Problem description: Among the entries below, find the lines with the word "article" and copy them.

Data listing:

--

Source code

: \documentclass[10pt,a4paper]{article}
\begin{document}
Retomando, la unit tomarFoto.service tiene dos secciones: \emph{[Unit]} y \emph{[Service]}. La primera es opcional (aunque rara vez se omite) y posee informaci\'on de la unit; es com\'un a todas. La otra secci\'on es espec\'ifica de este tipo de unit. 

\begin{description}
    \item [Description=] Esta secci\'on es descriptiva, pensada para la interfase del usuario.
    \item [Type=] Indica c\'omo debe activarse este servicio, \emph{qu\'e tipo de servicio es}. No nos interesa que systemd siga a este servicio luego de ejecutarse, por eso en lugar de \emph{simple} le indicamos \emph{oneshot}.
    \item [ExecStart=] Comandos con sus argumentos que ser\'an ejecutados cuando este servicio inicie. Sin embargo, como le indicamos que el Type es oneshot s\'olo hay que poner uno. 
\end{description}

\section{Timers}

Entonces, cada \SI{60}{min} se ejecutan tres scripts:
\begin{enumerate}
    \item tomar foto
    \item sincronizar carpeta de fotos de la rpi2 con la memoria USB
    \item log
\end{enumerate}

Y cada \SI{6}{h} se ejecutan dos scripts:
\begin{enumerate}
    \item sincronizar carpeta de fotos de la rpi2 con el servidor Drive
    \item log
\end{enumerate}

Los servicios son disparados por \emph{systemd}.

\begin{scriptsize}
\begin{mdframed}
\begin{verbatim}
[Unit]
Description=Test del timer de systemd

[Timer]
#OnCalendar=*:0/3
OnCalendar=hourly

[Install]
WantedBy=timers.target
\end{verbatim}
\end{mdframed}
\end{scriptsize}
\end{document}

--

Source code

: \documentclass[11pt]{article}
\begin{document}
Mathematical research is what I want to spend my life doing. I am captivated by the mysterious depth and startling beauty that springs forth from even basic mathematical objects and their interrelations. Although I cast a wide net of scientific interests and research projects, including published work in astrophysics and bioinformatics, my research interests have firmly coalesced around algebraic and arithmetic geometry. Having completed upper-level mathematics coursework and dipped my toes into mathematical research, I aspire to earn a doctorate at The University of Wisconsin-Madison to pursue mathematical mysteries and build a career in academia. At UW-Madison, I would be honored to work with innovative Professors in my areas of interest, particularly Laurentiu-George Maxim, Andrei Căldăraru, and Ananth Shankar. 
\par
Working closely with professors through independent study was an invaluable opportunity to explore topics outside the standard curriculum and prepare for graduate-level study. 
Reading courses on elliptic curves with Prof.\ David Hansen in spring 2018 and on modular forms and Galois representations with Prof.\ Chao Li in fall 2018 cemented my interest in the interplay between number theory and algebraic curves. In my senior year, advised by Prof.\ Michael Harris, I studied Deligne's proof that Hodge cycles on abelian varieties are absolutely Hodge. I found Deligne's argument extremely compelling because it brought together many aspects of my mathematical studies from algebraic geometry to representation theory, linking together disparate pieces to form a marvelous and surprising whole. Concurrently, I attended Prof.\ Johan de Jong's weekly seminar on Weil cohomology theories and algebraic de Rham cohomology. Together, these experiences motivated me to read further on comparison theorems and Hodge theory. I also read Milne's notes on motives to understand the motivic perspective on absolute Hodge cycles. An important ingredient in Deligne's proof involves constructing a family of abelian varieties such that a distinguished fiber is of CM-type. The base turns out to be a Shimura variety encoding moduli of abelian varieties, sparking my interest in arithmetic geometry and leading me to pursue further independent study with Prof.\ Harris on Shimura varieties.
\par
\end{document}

--

Solution:
: \documentclass[10pt,a4paper]{article}
: \documentclass[11pt]{article}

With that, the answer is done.